WHAT THE TASK ASKS:
Reprint the lines below as they are, minus the pictures.

Rendered images with source text:
● ● ● ● ●
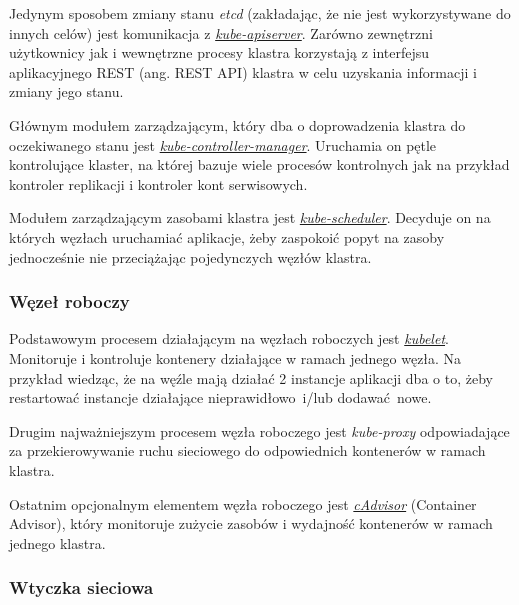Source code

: \documentclass[a4paper,12pt,twoside,openany]{report}
\begin{document}
Jedynym sposobem zmiany stanu \emph{etcd} (zakładając, że nie jest
wykorzystywane do innych celów) jest komunikacja z
\href{https://kubernetes.io/docs/reference/generated/kube-apiserver/}{\emph{kube-apiserver}}.
Zarówno zewnętrzni użytkownicy jak i wewnętrzne procesy klastra
korzystają z interfejsu aplikacyjnego REST (ang. REST API) klastra w
celu uzyskania informacji i zmiany jego stanu.

Głównym modułem zarządzającym, który dba o doprowadzenia klastra do
oczekiwanego stanu jest
\href{https://kubernetes.io/docs/reference/generated/kube-controller-manager/}{\emph{kube-controller-manager}}.
Uruchamia on pętle kontrolujące klaster, na której bazuje wiele procesów
kontrolnych jak na przykład kontroler replikacji i kontroler kont
serwisowych.

Modułem zarządzającym zasobami klastra jest
\href{https://kubernetes.io/docs/reference/generated/kube-scheduler/}{\emph{kube-scheduler}}.
Decyduje on na których węzłach uruchamiać aplikacje, żeby zaspokoić
popyt na zasoby jednocześnie nie przeciążając pojedynczych węzłów
klastra.

\hypertarget{wux119zeux142-roboczy}{%
\subsubsection{Węzeł roboczy}\label{wux119zeux142-roboczy}}

Podstawowym procesem działającym na węzłach roboczych jest
\href{https://kubernetes.io/docs/reference/generated/kubelet/}{\emph{kubelet}}.
Monitoruje i kontroluje kontenery działające w ramach jednego węzła. Na
przykład wiedząc, że na węźle mają działać 2 instancje aplikacji dba o
to, żeby restartować instancje działające nieprawidłowo~i/lub
dodawać~nowe.

Drugim najważniejszym procesem węzła roboczego jest \emph{kube-proxy}
odpowiadające za przekierowywanie ruchu sieciowego do odpowiednich
kontenerów w ramach klastra.

Ostatnim opcjonalnym elementem węzła roboczego jest
\href{https://github.com/google/cadvisor}{\emph{cAdvisor}} (Container
Advisor), który monitoruje zużycie zasobów i wydajność kontenerów w
ramach jednego klastra.

\hypertarget{wtyczka-sieciowa}{%
\subsubsection{Wtyczka sieciowa}\label{wtyczka-sieciowa}}
\end{document}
● ● ● ● ●
EXERCISE ANSWER:
Source code

: \documentclass[a4paper,12pt,twoside,openany]{report}
\begin{document}
Jedynym sposobem zmiany stanu \emph{etcd} (zakładając, że nie jest
wykorzystywane do innych celów) jest komunikacja z
\href{https://kubernetes.io/docs/reference/generated/kube-apiserver/}{\emph{kube-apiserver}}.
Zarówno zewnętrzni użytkownicy jak i wewnętrzne procesy klastra
korzystają z interfejsu aplikacyjnego REST (ang. REST API) klastra w
celu uzyskania informacji i zmiany jego stanu.

Głównym modułem zarządzającym, który dba o doprowadzenia klastra do
oczekiwanego stanu jest
\href{https://kubernetes.io/docs/reference/generated/kube-controller-manager/}{\emph{kube-controller-manager}}.
Uruchamia on pętle kontrolujące klaster, na której bazuje wiele procesów
kontrolnych jak na przykład kontroler replikacji i kontroler kont
serwisowych.

Modułem zarządzającym zasobami klastra jest
\href{https://kubernetes.io/docs/reference/generated/kube-scheduler/}{\emph{kube-scheduler}}.
Decyduje on na których węzłach uruchamiać aplikacje, żeby zaspokoić
popyt na zasoby jednocześnie nie przeciążając pojedynczych węzłów
klastra.

\hypertarget{wux119zeux142-roboczy}{%
\subsubsection{Węzeł roboczy}\label{wux119zeux142-roboczy}}

Podstawowym procesem działającym na węzłach roboczych jest
\href{https://kubernetes.io/docs/reference/generated/kubelet/}{\emph{kubelet}}.
Monitoruje i kontroluje kontenery działające w ramach jednego węzła. Na
przykład wiedząc, że na węźle mają działać 2 instancje aplikacji dba o
to, żeby restartować instancje działające nieprawidłowo~i/lub
dodawać~nowe.

Drugim najważniejszym procesem węzła roboczego jest \emph{kube-proxy}
odpowiadające za przekierowywanie ruchu sieciowego do odpowiednich
kontenerów w ramach klastra.

Ostatnim opcjonalnym elementem węzła roboczego jest
\href{https://github.com/google/cadvisor}{\emph{cAdvisor}} (Container
Advisor), który monitoruje zużycie zasobów i wydajność kontenerów w
ramach jednego klastra.

\hypertarget{wtyczka-sieciowa}{%
\subsubsection{Wtyczka sieciowa}\label{wtyczka-sieciowa}}
\end{document}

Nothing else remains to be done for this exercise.